La rétrospective actuellement au Grand Palais de Frank Kupka (1871-1957), peintre d’origine tchèque adopté par la France, peut rappeler aux ignorants la quantité énorme de tentatives artistiques qui ont eu lieu au début du XXe siècle, et qui ont déterminé la suite de l’esthétique dans nos vies.
En plus, Kupka a vraiment parcouru la gamme des possibilités, collant à chaque époque avant de les précéder, infatigable curieux et travailleur acharné. On saisit assez vite l’étendue des possibilités de cet artiste.
D’abord, le dessin satirique
Il fut un grand dessinateur, au tournant du siècle, à l’âge d’or des grandes revues et magazines illustrés, politiques ou satiriques. Puis il fut un symboliste, avec des envolées fauvistes, flamboyantes.
L’époque inventait aussi des nouvelles philosophies : la théosophie de Helena Blavatsky, l’anthroposophie de Rudolf Steiner…Et Kupka se plongea dans les vieilles civilisations grecques ou égyptiennes et les peignit avec grandeur et respect…
Il se refusa à adhérer aux grands mouvements des années 1910 : Cubisme, Futurisme, Dadaïsme, Expressionnisme, même s’il étudia avec conscience les possibilités de chacun, mais il déclara que tous ces « ismes » montraient finalement la même chose, sans progresser.
Le plongeon dans l’abstrait
Alors il plongea dans l’abstrait, mais par étapes, comme si ça le gênait, et qu’il fallait de bonnes raisons pour ne plus imiter la nature…
Artiste moral, intellectuel, chercheur, responsable, il commença par trouver de l’abstrait dans la nature et la science. Un microscope donne une vision abstraite des couches de matière, du soleil dans des herbes donne des verticales lumineuses, enfin l’eau déforme la réalité et la lumière créée des diffractions…
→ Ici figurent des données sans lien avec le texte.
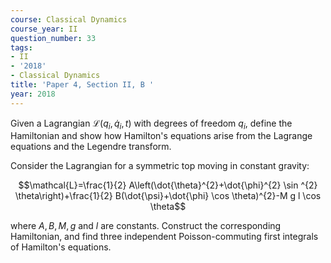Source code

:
 ```yaml
---
course: Classical Dynamics
course_year: II
question_number: 33
tags:
- II
- '2018'
- Classical Dynamics
title: 'Paper 4, Section II, B '
year: 2018
---
```




Given a Lagrangian $\mathcal{L}\left(q_{i}, \dot{q}_{i}, t\right)$ with degrees of freedom $q_{i}$, define the Hamiltonian and show how Hamilton's equations arise from the Lagrange equations and the Legendre transform.

Consider the Lagrangian for a symmetric top moving in constant gravity:

$$\mathcal{L}=\frac{1}{2} A\left(\dot{\theta}^{2}+\dot{\phi}^{2} \sin ^{2} \theta\right)+\frac{1}{2} B(\dot{\psi}+\dot{\phi} \cos \theta)^{2}-M g l \cos \theta$$

where $A, B, M, g$ and $l$ are constants. Construct the corresponding Hamiltonian, and find three independent Poisson-commuting first integrals of Hamilton's equations.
Il étudia les sciences pour trouver une solution visible du monde, il songeait à relier la musique avec les formes et couleurs ! Il est donc parmi les tous premiers à manier les formes et couleurs pour elles-mêmes, étudiant les rythmes, les possibilités de la géométrie, ou même le mélange de formes réelles et de surfaces inventées.
En bon symboliste, il cherche l’âme des formes, le chant des couleurs comme dans les vitraux, mais en restant obsédé par le contrôle, l’étude, la logique de ce nouveau vocabulaire qu’il veut ordonner et classer.
Kupka est vraiment un intellectuel de l’Europe de l’Est : concentré, travailleur, éternel chercheur de réponses ou de solutions, expérimentant plusieurs méthodes pour trouver un espèce d’idéal, moralement satisfaisant. Pour le comprendre, il faut le suivre dans ses démarches.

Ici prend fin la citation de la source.